Aldruda Frangipane, Countess of Bertinoro, (after 1120 – after October 1173) was a Roman noblewoman and military leader. She was the regent of the County of Bertinoro during the minority of her son Cavalcaconte from 1152.

Aldruda is believed to have belonged to the Frangipane family of Rome. She was probably born soon after 1120, but there is no record of her until 1142, when Gualtiero, the archbishop of Ravenna, declared that he was willing to renew the investiture of the castle of Bertinoro to Rainerio di Cavalcaconte on condition that he marry a Frangipane. The marriage probably took place in 1142.

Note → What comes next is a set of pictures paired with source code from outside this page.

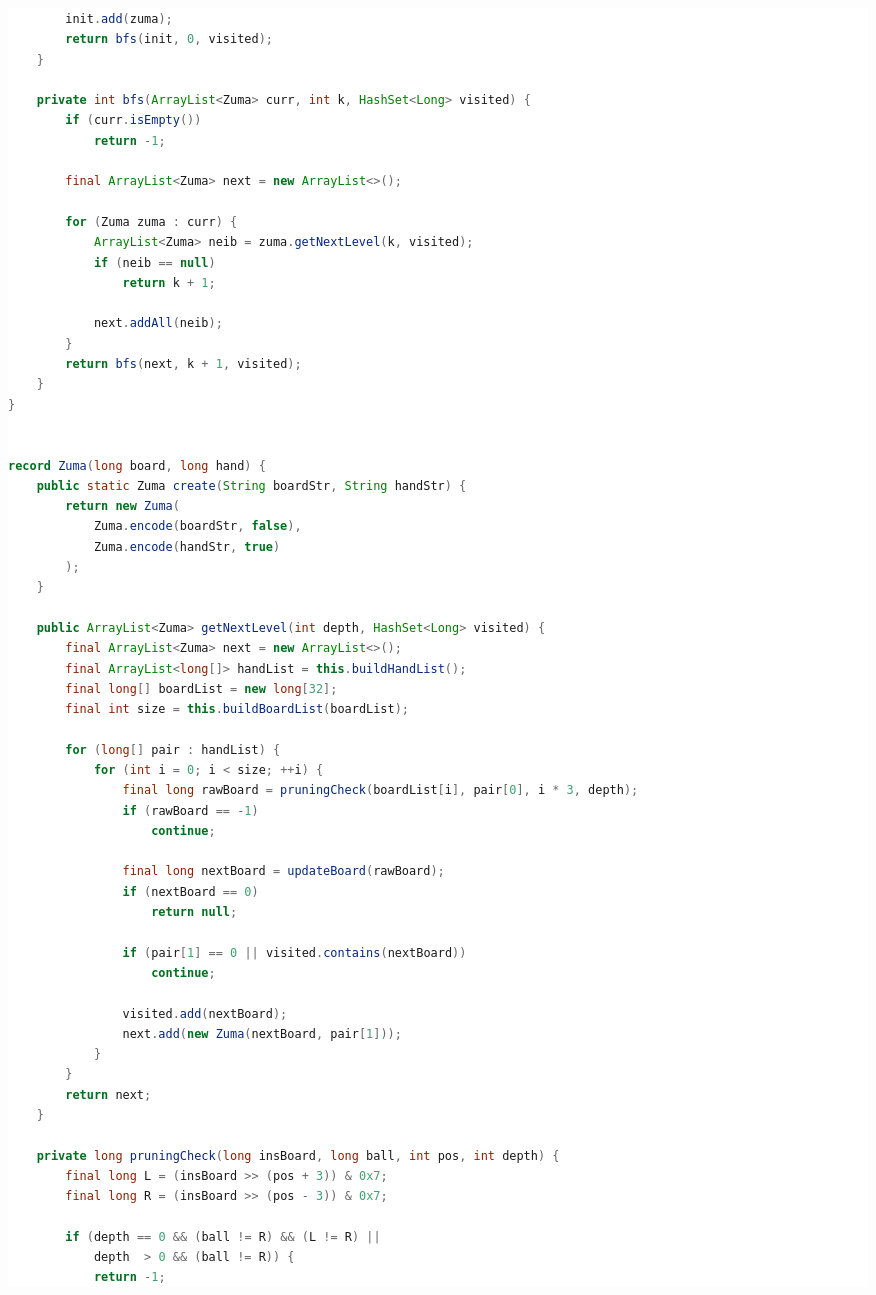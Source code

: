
 ```Java
        init.add(zuma);
        return bfs(init, 0, visited);
    }

    private int bfs(ArrayList<Zuma> curr, int k, HashSet<Long> visited) {
        if (curr.isEmpty())
            return -1;
        
        final ArrayList<Zuma> next = new ArrayList<>();
        
        for (Zuma zuma : curr) {
            ArrayList<Zuma> neib = zuma.getNextLevel(k, visited);
            if (neib == null) 
                return k + 1;
            
            next.addAll(neib);
        }
        return bfs(next, k + 1, visited);
    }
}


record Zuma(long board, long hand) {
    public static Zuma create(String boardStr, String handStr) {
        return new Zuma(
            Zuma.encode(boardStr, false),
            Zuma.encode(handStr, true)
        );
    }

    public ArrayList<Zuma> getNextLevel(int depth, HashSet<Long> visited) {
        final ArrayList<Zuma> next = new ArrayList<>();
        final ArrayList<long[]> handList = this.buildHandList();
        final long[] boardList = new long[32];
        final int size = this.buildBoardList(boardList);
        
        for (long[] pair : handList) {
            for (int i = 0; i < size; ++i) {
                final long rawBoard = pruningCheck(boardList[i], pair[0], i * 3, depth);
                if (rawBoard == -1)
                    continue;

                final long nextBoard = updateBoard(rawBoard);
                if (nextBoard == 0)
                    return null;

                if (pair[1] == 0 || visited.contains(nextBoard))
                    continue;
                
                visited.add(nextBoard);
                next.add(new Zuma(nextBoard, pair[1]));
            }
        }
        return next;
    }

    private long pruningCheck(long insBoard, long ball, int pos, int depth) {
        final long L = (insBoard >> (pos + 3)) & 0x7;
        final long R = (insBoard >> (pos - 3)) & 0x7;

        if (depth == 0 && (ball != R) && (L != R) ||
            depth  > 0 && (ball != R)) {
            return -1;
```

In a document dated 29 December 1153, Pope Celestino II granted rights in the fief of Bertinoro to Pietro degli Onesti, tutor to the children of Rainerio – who by then had died – and "Boltruda", presumed to be Aldruda; among the witnesses to the document are Oddone and Cencio Frangipane. According to this document, at this time Aldruda had a young son, Cavalcaconte, and was expecting another.

Aldruda appears with her sons Cavalcaconte and Rainerio in two deeds of donation dated 31 July 1152 and June 1153. She continued to govern Bertinoro even after Cavalcaconte reached the age of majority, maintaining a court of some magnificence. Cavalcaconte died in Venice in 1177; after 1153 nothing more is known of Rainerio.

In October 1173 Aldruda led the forces of Bertinoro in the army that relieved the city of Ancona, under siege by troops of the Holy Roman Emperor Frederick Barbarossa under archbishop Christian of Mainz.

In a panegyric to the Byzantine emperor Manuel Komnenos written in 1174, the archbishop Eustathios of Thessaloniki praises the people of Ancona, describing the events of the siege and the part played by Aldruda. Her participation in the relief of the siege is described by Boncompagno da Signa in his Liber de Obsidione Ancone of 1201.

There is no further document of her life after the siege.